Source material =

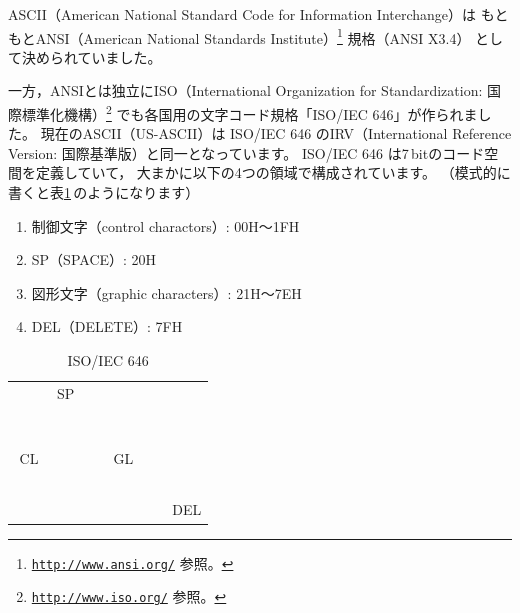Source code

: \documentclass[a4j,10pt,fleqn,uplatex]{jsarticle}
\begin{document}
ASCII（American National Standard Code for Information Interchange）は
もともとANSI（American National Standards Institute）\footnote{
    \href{http://www.ansi.org/}{\texttt{http://www.ansi.org/}} 参照。
} 規格（ANSI X3.4）
として決められていました。

一方，ANSIとは独立にISO（International Organization for Standardization: 国際標準化機構）\footnote{
    \href{http://www.iso.org/}{\texttt{http://www.iso.org/}} 参照。
} でも各国用の文字コード規格「ISO/IEC 646」が作られました。
現在のASCII（US-ASCII）は ISO/IEC 646 のIRV（International Reference Version: 国際基準版）と同一となっています。
ISO/IEC 646 は7\,bitのコード空間を定義していて，
大まかに以下の4つの領域で構成されています。
（模式的に書くと表\ref{tbl:ISO646}\,のようになります）

\begin{enumerate}
\item 制御文字（control charactors）: 00H～1FH
\item SP（SPACE）: 20H
\item 図形文字（graphic characters）: 21H～7EH
\item DEL（DELETE）: 7FH
\end{enumerate}

\begin{table}[htp]
\begin{center}\begin{tabular}{|cc|cccccc|}
    \hline
       &   & \multicolumn{1}{c|}{\footnotesize{SP}} &   &   &   &   &   \\ \cline{3-3}
     ~ & ~ & ~ & ~ & ~ & ~ & ~ & ~ \\
       &   &   &   &   &   &   &   \\
       &   &   &   &   &   &   &   \\
       &   &   &   &   &   &   &   \\
    \multicolumn{2}{|c|}{\footnotesize{CL}} &   &   & \multicolumn{2}{c}{\footnotesize{GL}} &   &   \\
       &   &   &   &   &   &   &   \\
       &   &   &   &   &   &   &   \\
       &   &   &   &   &   &   &   \\
       &   &   &   &   &   &   &   \\
       &   &   &   &   &   &   &   \\  \cline{8-8}
       &   &   &   &   &   &   & \multicolumn{1}{|c|}{\footnotesize{DEL}} \\
    \hline
\end{tabular}\end{center}
\caption{ISO/IEC 646} \label{tbl:ISO646}
\end{table}
\end{document}
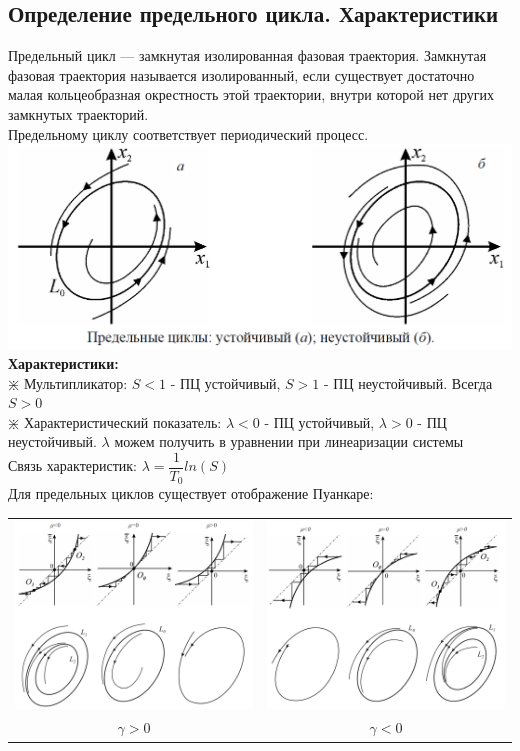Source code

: \begin{multicols*}{2}
		\section{Определение предельного цикла. Характеристики}
		Предельный цикл — замкнутая изолированная фазовая траектория. Замкнутая фазовая траектория называется изолированный, если существует достаточно малая кольцеобразная окрестность этой траектории, внутри которой нет других замкнутых траекторий.\\
		Предельному циклу соответствует периодический процесс.\\
		\includegraphics[width=0.7\linewidth]{tk_img/predel.png}\\
		\textbf{Характеристики:}\\
		$\divideontimes$ Мультипликатор: $S<1$ - ПЦ устойчивый, $S>1$ - ПЦ неустойчивый. Всегда $S>0$\\
		$\divideontimes$ Характеристический показатель: $\lambda<0$ - ПЦ устойчивый, $\lambda>0$ - ПЦ неустойчивый. $\lambda$ можем получить в уравнении при линеаризации системы\\
		Связь характеристик: $\lambda = \dfrac{1}{T_0}ln(S)$ \\
		Для предельных циклов существует отображение Пуанкаре: \\
		\begin{tabular}{c | c}
			{\includegraphics[width=0.45\linewidth]{tk_img/predel_1.png}} & {\includegraphics[width=0.45\linewidth]{tk_img/predel_2.png}} \\
			{$\gamma > 0$} & {$\gamma < 0$}
		\end{tabular}
		

\end{multicols*}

Instructions for the task = Pictures are to be left out; please print the rest of the records above word for word.

Expected answer =
Source code

: \documentclass[a4j,10pt,fleqn,uplatex]{jsarticle}
\begin{document}
ASCII（American National Standard Code for Information Interchange）は
もともとANSI（American National Standards Institute）\footnote{
    \href{http://www.ansi.org/}{\texttt{http://www.ansi.org/}} 参照。
} 規格（ANSI X3.4）
として決められていました。

一方，ANSIとは独立にISO（International Organization for Standardization: 国際標準化機構）\footnote{
    \href{http://www.iso.org/}{\texttt{http://www.iso.org/}} 参照。
} でも各国用の文字コード規格「ISO/IEC 646」が作られました。
現在のASCII（US-ASCII）は ISO/IEC 646 のIRV（International Reference Version: 国際基準版）と同一となっています。
ISO/IEC 646 は7\,bitのコード空間を定義していて，
大まかに以下の4つの領域で構成されています。
（模式的に書くと表\ref{tbl:ISO646}\,のようになります）

\begin{enumerate}
\item 制御文字（control charactors）: 00H～1FH
\item SP（SPACE）: 20H
\item 図形文字（graphic characters）: 21H～7EH
\item DEL（DELETE）: 7FH
\end{enumerate}

\begin{table}[htp]
\begin{center}\begin{tabular}{|cc|cccccc|}
    \hline
       &   & \multicolumn{1}{c|}{\footnotesize{SP}} &   &   &   &   &   \\ \cline{3-3}
     ~ & ~ & ~ & ~ & ~ & ~ & ~ & ~ \\
       &   &   &   &   &   &   &   \\
       &   &   &   &   &   &   &   \\
       &   &   &   &   &   &   &   \\
    \multicolumn{2}{|c|}{\footnotesize{CL}} &   &   & \multicolumn{2}{c}{\footnotesize{GL}} &   &   \\
       &   &   &   &   &   &   &   \\
       &   &   &   &   &   &   &   \\
       &   &   &   &   &   &   &   \\
       &   &   &   &   &   &   &   \\
       &   &   &   &   &   &   &   \\  \cline{8-8}
       &   &   &   &   &   &   & \multicolumn{1}{|c|}{\footnotesize{DEL}} \\
    \hline
\end{tabular}\end{center}
\caption{ISO/IEC 646} \label{tbl:ISO646}
\end{table}
\end{document}
Source code

: \begin{multicols*}{2}
		\section{Определение предельного цикла. Характеристики}
		Предельный цикл — замкнутая изолированная фазовая траектория. Замкнутая фазовая траектория называется изолированный, если существует достаточно малая кольцеобразная окрестность этой траектории, внутри которой нет других замкнутых траекторий.\\
		Предельному циклу соответствует периодический процесс.\\
		\includegraphics[width=0.7\linewidth]{tk_img/predel.png}\\
		\textbf{Характеристики:}\\
		$\divideontimes$ Мультипликатор: $S<1$ - ПЦ устойчивый, $S>1$ - ПЦ неустойчивый. Всегда $S>0$\\
		$\divideontimes$ Характеристический показатель: $\lambda<0$ - ПЦ устойчивый, $\lambda>0$ - ПЦ неустойчивый. $\lambda$ можем получить в уравнении при линеаризации системы\\
		Связь характеристик: $\lambda = \dfrac{1}{T_0}ln(S)$ \\
		Для предельных циклов существует отображение Пуанкаре: \\
		\begin{tabular}{c | c}
			{\includegraphics[width=0.45\linewidth]{tk_img/predel_1.png}} & {\includegraphics[width=0.45\linewidth]{tk_img/predel_2.png}} \\
			{$\gamma > 0$} & {$\gamma < 0$}
		\end{tabular}
		

\end{multicols*}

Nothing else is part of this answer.